Abstracts of Albany 2009: 16th Conversation. June 16-20 2009. Albany, New York, USA.

摘要

The regulated turnover of mRNA is recognized as a vital aspect of gene expression. The importance of maintaining appropriate mRNA decay is exemplified by the complexity of the decay process; there are three distinct steps (deadenylation, decapping, and exonucleolytic decay) and over 20 protein factors are involved. An additional layer of complexity is manifest by the observation that the process of mRNA degradation is intertwined with mRNA translation, exhibiting an inverse relationship. Specifically, alterations in the rate translational initiation lead to dramatic destabilization of mRNAs. Additionally, translational initiation defects can be suppressed by mutations a component of the mRNA decapping factor. Lastly, decapping is postulated to require dissociation of the mRNA from ribosomes and packaging into sub-cellular, ribosome-free granules termed P-bodies.

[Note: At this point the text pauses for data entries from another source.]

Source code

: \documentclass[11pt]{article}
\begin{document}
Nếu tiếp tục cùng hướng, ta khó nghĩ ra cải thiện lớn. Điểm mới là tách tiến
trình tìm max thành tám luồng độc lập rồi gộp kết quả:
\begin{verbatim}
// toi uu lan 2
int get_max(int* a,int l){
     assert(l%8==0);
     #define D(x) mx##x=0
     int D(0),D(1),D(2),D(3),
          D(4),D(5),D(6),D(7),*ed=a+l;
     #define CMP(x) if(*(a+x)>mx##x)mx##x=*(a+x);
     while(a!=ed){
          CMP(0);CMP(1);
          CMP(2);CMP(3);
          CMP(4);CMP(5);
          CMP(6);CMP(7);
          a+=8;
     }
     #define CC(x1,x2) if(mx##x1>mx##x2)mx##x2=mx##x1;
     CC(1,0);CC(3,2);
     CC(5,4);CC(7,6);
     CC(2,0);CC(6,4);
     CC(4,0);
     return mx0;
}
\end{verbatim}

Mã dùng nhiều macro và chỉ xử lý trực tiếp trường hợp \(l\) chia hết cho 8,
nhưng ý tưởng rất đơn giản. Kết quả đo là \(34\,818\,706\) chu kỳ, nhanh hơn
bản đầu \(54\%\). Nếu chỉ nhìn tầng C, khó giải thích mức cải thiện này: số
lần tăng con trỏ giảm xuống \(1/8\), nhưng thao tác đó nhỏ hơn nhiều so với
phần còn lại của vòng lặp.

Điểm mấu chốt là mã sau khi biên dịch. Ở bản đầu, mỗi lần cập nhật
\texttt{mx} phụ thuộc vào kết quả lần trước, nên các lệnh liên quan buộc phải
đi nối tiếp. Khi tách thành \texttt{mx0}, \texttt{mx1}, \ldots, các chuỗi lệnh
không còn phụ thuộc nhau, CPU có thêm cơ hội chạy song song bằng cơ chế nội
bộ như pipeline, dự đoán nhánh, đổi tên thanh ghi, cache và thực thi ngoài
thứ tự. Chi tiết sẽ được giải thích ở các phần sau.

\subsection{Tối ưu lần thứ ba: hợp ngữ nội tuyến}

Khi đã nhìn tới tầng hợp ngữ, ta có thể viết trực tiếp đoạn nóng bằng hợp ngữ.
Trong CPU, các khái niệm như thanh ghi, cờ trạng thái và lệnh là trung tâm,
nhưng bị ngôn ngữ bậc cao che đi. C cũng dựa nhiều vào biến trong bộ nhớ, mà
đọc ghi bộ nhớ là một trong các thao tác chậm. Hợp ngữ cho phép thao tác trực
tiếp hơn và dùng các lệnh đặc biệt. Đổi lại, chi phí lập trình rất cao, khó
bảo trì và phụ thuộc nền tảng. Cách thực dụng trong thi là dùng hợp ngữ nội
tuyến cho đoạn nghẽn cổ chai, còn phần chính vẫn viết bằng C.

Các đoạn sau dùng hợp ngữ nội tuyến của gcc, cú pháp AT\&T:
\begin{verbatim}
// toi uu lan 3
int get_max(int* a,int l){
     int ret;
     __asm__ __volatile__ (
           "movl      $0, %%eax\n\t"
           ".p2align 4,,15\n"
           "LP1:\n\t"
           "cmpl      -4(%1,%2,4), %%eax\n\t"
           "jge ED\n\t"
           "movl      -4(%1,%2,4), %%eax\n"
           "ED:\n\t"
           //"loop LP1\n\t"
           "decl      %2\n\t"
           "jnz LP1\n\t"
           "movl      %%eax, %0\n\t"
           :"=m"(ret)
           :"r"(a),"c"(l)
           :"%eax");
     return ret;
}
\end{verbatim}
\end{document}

These findings have lead to a well accepted model in which the cessation of mRNA translation and packaging into P-bodies is thought to be an initial and necessary step in the regulated destruction of cytoplasmic mRNA transcripts. Despite these long-standing observations, the precise and detailed mechanism of how mRNA translation and mRNA decay are couple remains ambiguous. We will highlight our recent work focused on understanding the connection between mRNA decay and translation. We demonstrate that mRNA decapping and exonucleolytic decay occurs while mRNA is still engaged with ribosomes. Specifically, the substrate for decapping, deadenylated mRNA, is found associated with ribosomes. Moreover, decapped mRNA can be detected bound to polyribosomes indicating deadenylation and decapping occurs concurrently with translation. Additionally, we show that products of 5' exonucleolytic degradation are polyribosome associated. These data demonstrate that removal of mRNA from ribosomes is not a prerequisite for degradation and that mRNA decapping and 5'-3' decay occur co-translationally under normal conditions. Considering this finding, we propose the polarity of mRNA decay (i.e., decapping and 5'-3' decay) has evolved to ensure degradation does not impede the last translocating ribosome.